The chart below shows a disjointed but mostly positive correlation over 3-plus decades between the Fed Funds rate and USD.  The little hook upward at the end of the green dotted line is not a blow off is it?  No, it is a projection by the market that the Fed will be compelled to raise interest rates because of economic strength and their own stated targets for employment (currently 5.9% unemployment).

Since we know full well that it was policy that created this phase of strength, the stock market, with its most recent in a string of corrective mini-blips, seems to be working a narrative that says a withdrawal of that policy (ZIRP) would be a bad thing for stocks.  Our oft-shown S&P 500/ZIRP/Money Supply and S&P 500/Corporate Profits charts agree wholeheartedly.

The chart above states that it has been policy and policy alone (in the form of the nearly 6 year old ZIRP, along with QE’s 1, 2 & 3) that has driven the economy and along with it, money supply and asset market speculation.  The chart below states that corporate earnings may have begun to stall slightly in conjunction with a firming and now impulsively strong US dollar.

But our theme has been that the US dollar and the Gold-Silver Ratio (GSR) are running mates, the two horsemen that would change the macro.  The precious metals are declining hard along with the commodity complex and inflation expectations in general.  People not willing or able to make macro interpretations are getting lost in a ‘where’s the inflation???’ hysteria.

But the macro theme is that it is moves like this that bring turning points.  These turning points are not always what inflationists – probably champing at the bit to get back on the soap box again – want to see.  The ‘inflatables’ have been wiped out by the rise in the GSR and with the USD finally making a move as well, the economy is at risk because policy is no longer serving to do what it set out to do to begin with, which is to compromise the currency in favor of assets.

Certain gold bugs are calling ‘crash’ now [in gold] and the ones who have called so many bottoms they would look ridiculous getting on the ‘gold to sub-1000’ train, have simply gone quiet.  Imagine that, a quiet gold bug.  Well, it’s happening.  Most of the loud ones now are the ones trying to be square with the bearish backdrop.

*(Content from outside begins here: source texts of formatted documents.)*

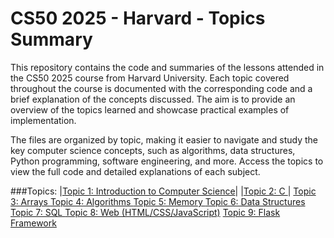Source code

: 
# CS50 2025 - Harvard - Topics Summary

This repository contains the code and summaries of the lessons attended in the CS50 2025 course from Harvard University. Each topic covered throughout the course is documented with the corresponding code and a brief explanation of the concepts discussed. The aim is to provide an overview of the topics learned and showcase practical examples of implementation.

The files are organized by topic, making it easier to navigate and study the key computer science concepts, such as algorithms, data structures, Python programming, software engineering, and more. Access the topics to view the full code and detailed explanations of each subject.

   ###Topics: 
   |<a href="#./sractch">Topic 1: Introduction to Computer Science</a>|
   |<a href="#./c">Topic 2: C </a>|
    <a href="#./arrays">Topic 3: Arrays </a>
    <a href="#./algorithms">Topic 4: Algorithms </a>
    <a href="#./memory">Topic 5: Memory </a>
    <a href="#./data-structures">Topic 6: Data Structures </a>
    <a href="#./sql">Topic 7: SQL </a>
    <a href="#./web">Topic 8: Web (HTML/CSS/JavaScript)</a>
    <a href="#./flask">Topic 9: Flask Framework </a>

Being a former life-long (to 2012) manufacturing guy that is the area I’ll continue to keep the pulse on.  US manufacturing has experienced a re-shoring mini boom as the ‘China outsource’ play had many holes in it from quality and service perspectives even before I left the sector.

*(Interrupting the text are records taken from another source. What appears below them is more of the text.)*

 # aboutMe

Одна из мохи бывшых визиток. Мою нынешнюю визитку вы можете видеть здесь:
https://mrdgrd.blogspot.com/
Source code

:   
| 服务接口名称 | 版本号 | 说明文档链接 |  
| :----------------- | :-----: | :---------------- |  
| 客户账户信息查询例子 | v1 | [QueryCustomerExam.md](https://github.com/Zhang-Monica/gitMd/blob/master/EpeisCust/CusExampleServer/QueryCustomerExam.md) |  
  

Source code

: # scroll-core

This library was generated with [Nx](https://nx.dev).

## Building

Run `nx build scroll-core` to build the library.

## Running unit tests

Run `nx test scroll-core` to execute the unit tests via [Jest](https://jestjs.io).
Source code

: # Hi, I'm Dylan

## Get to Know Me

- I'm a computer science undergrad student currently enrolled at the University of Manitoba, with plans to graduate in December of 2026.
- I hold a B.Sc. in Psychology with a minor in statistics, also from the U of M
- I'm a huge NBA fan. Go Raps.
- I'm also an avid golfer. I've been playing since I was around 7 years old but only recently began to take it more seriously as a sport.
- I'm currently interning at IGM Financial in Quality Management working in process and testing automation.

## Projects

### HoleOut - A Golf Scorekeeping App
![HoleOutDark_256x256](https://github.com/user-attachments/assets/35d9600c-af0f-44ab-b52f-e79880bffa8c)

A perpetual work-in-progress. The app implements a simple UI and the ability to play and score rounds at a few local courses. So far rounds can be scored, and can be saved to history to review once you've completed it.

The people working the 1990’s theme that we are a consumer driven economy (with all our manufacturing outsourced) and our ‘King Dollar’ will allow us to consume our way to prosperity at the expense of the rest of the world no longer holds water.  The public (i.e. consumers) has disproportionately not participated in this economic rebound.

Further, the strength in the USD takes aim directly at manufacturing *, which is a sector with relatively good wages.  Combined with the message of the GSR’s global liquidity drainage along with various global markets on the wane, the US economy and its stock markets do not want to see a perpetually strong domestic currency.

Going back to the McCellan article and indeed all of our data presented to date showing an over loved US dollar, despised Euro, bombed out commodities and precious metals all at extremes, it may be time for a rebound in the ‘inflation trade’, with the USD resuming its role as an anti-asset foil.  But the US dollar is bullish based on its impulsive move up from a basing pattern.  With respect to the interim, let’s review the potential for a rebound in the anti-USD trade… [which is exactly what NFTRH 311 went on to do, along with much more analysis covering precious metals, US and global stock markets, etc.]

* Here again for public readers I’ll note that we (NFTRH) were a lone voice in early 2013 when noting the Semiconductor Capital Equipment ramp up and its positive implications on future manufacturing reports (ISM) and later, employment and the general economy.  I feel I should reaffirm this not to look like a smart guy (well, that never hurts since I’ll make my share of screw ups too), but to give validity beyond what can be construed as a perma bear view when noting negative implications for the economy.